SW Tags (David/Jonathan)

David will produce backport revisions r15434 and r15436 (from Chris) to:

  • S15-05-04
  • S15-05-04a
  • S15-05-04b
  • S15-05-22
  • S15-05-22a

These revisions force RemoveBeamSpills to crash in case of a failed DB connection; and CAFMaker to crash, in case it sees an empty event. These will ensure that the reprocessing of the files with the bad metadata will fall prey to the same issue again.

David will also produce two new tags. One tomorrow, using art v1.14.02 and nutools 1.12.00; and a second tag tomorrow or wed with art 1.14.03 and nutools v1.13.

Simulation (Ruth/Paul)

The ND Birks Mod C generation is complete, and Birks mod B is nearly complete. The ND low intensity samples have just finished and Paul is waiting for files to show up in SAM. The ND high intensity samples are running now.

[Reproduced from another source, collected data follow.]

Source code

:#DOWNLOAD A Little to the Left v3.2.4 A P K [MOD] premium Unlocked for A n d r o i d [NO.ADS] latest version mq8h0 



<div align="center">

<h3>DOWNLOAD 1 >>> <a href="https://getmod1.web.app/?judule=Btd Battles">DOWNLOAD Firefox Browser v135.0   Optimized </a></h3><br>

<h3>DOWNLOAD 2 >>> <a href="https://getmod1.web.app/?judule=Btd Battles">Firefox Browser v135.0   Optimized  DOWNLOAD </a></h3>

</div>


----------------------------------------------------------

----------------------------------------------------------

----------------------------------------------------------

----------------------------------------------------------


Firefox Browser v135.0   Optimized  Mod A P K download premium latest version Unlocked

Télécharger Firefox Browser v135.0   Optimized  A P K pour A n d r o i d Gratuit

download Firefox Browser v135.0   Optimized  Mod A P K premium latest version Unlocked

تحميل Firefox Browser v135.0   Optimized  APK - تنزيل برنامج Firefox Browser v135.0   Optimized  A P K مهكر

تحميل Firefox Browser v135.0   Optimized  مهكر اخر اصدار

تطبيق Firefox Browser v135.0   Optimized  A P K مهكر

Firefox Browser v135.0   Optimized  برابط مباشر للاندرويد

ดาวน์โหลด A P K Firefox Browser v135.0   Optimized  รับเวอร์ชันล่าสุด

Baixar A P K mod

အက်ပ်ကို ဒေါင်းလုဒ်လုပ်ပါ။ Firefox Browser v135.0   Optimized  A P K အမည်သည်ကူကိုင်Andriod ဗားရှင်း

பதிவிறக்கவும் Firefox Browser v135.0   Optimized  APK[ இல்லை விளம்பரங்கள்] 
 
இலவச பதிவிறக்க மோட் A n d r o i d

FD Top Up MC jobs were launched this evening.

Reco/PIDPart (Bruno for Joseph/Satish)

The FD data top up jobs are running well. There have been some errors, but because FTS is backlogged it will be roughly a day before Bruno can attempt to drain the datasets. About 400 files remain to be processed.

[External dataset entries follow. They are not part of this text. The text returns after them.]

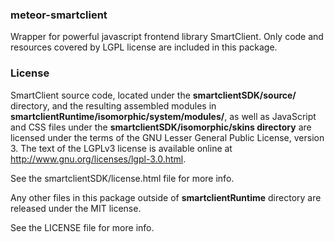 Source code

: ### meteor-smartclient

Wrapper for powerful javascript frontend library SmartClient. Only code and resources covered by LGPL license are included in this package.

### License

SmartClient source code, located under the **smartclientSDK/source/** directory, and the resulting assembled modules in **smartclientRuntime/isomorphic/system/modules/**, as well as JavaScript and CSS files under the **smartclientSDK/isomorphic/skins directory** are licensed under the terms of the GNU Lesser General Public License, version 3. The text of the LGPLv3 license is available online at http://www.gnu.org/licenses/lgpl-3.0.html.

See the smartclientSDK/license.html file for more info.

Any other files in this package outside of **smartclientRuntime** directory are released under the MIT license.

See the LICENSE file for more info.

Satish has been keeping up with the generation of ND Birks samples. About 100 files remain to be processed for Birks C and 1k files for Birks B. Enrique will be taking over managing the final runthroughs for Birks samples. Satish has not yet launched the alternate intensity jobs.

LEM (Chris)

The calibration shifted files are ~90% done. FD Birks B is done. Next up is FD BirksC then MRBrem. Chris will start on FD top up when ready.

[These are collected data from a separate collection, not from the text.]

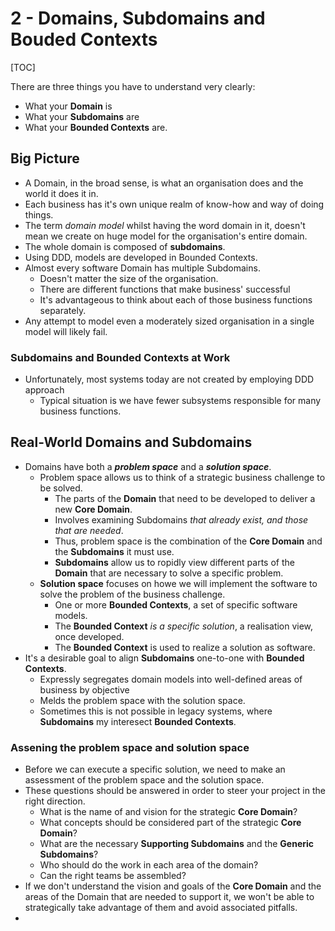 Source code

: # 2 - Domains, Subdomains and Bouded Contexts

[TOC]

There are three things you have to understand very clearly:

- What your **Domain** is
- What your **Subdomains** are
- What your **Bounded Contexts** are.

## Big Picture

- A Domain, in the broad sense, is what an organisation does and the world it does it in.
- Each business has it's own unique realm of know-how and way of doing things.
- The term *domain model* whilst having the word domain in it, doesn't mean we create on huge model for the organisation's entire domain.
- The whole domain is composed of **subdomains**.
- Using DDD, models are developed in Bounded Contexts.
- Almost every software Domain has multiple Subdomains.
  - Doesn't matter the size of the organisation.
  - There are different functions that make business' successful
  - It's advantageous to think about each of those business functions separately.
- Any attempt to model even a moderately sized organisation in a single model will likely fail.

### Subdomains and Bounded Contexts at Work

- Unfortunately, most systems today are not created by employing DDD approach
  - Typical situation is we have fewer subsystems responsible for many business functions.

## Real-World Domains and Subdomains

- Domains have both a ***problem space*** and a ***solution space***.
  - Problem space allows us to think of a strategic business challenge to be solved.
    - The parts of the **Domain** that need to be developed to deliver a new **Core Domain**.
    - Involves examining Subdomains *that already exist, and those that are needed*.
    - Thus, problem space is the combination of the **Core Domain** and the **Subdomains** it must use.
    - **Subdomains** allow us to ropidly view different parts of the **Domain** that are necessary to solve a specific problem.
  - **Solution space** focuses on howe we will implement the software to solve the problem of the business challenge.
    - One or more **Bounded Contexts**, a set of specific software models.
    - The **Bounded Context** *is a specific solution*, a realisation view, once developed.
    - The **Bounded Context** is used to realize a solution as software.
- It's a desirable goal to align **Subdomains** one-to-one with **Bounded Contexts**.
  - Expressly segregates domain models into well-defined areas of business by objective
  - Melds the problem space with the solution space.
  - Sometimes this is not possible in legacy systems, where **Subdomains** my interesect **Bounded Contexts**.

### Assening the problem space and solution space

- Before we can execute a specific solution, we need to make an assessment of the problem space and the solution space.
- These questions should be answered in order to steer your project in the right direction.
  - What is the name of and vision for the strategic **Core Domain**?
  - What concepts should be considered part of the strategic **Core Domain**?
  - What are the necessary **Supporting Subdomains** and the **Generic Subdomains**?
  - Who should do the work in each area of the domain?
  - Can the right teams be assembled?
- If we don't understand the vision and goals of the **Core Domain** and the areas of the Domain that are needed to support it, we won't be able to strategically take advantage of them and avoid associated pitfalls.
-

There is one ND Stagger file with the wrong location that Chris will sweep up at Bruno's request.

Mix/CAF (Bruno/Gavin)

Data

  • ND data is done.
  • FD top-up waiting for inputs but can start running now
  • FD Cosmics waiting for backport, can wait till tomorrow

Monte Carlo

  • 100% of the FD BirksModB is done; Waiting for birks Mod C inputs
  • The ND calib jobs are keeping up w/ LEM; 50%-65% done in each of 4 sets is done
  • All the other samples are waitng for the go-ahead from Chris

Raw2Root Keepup (Paola)

This is running smoothly. There were some issues with dCache failing. Four jobs were affected and resubmitted and went fine.

Calibration Keepup (Paola)

Paola has switched to a new release for this. Calibration has many duplicated files due to overlapping run ranges with different raw2root releases. Calibration has been turned off until we sort through that. This should be acceptable, as the raw2root process is very stable with no differences between the different releases

Reco Keepup (Vito)

Last week, this was stopped because of the bad-diblock mask. We will shortly be updating to a new tag and resuming. Bruno has requested a 1-2 week overlap with the old samples to ensure the stability of results.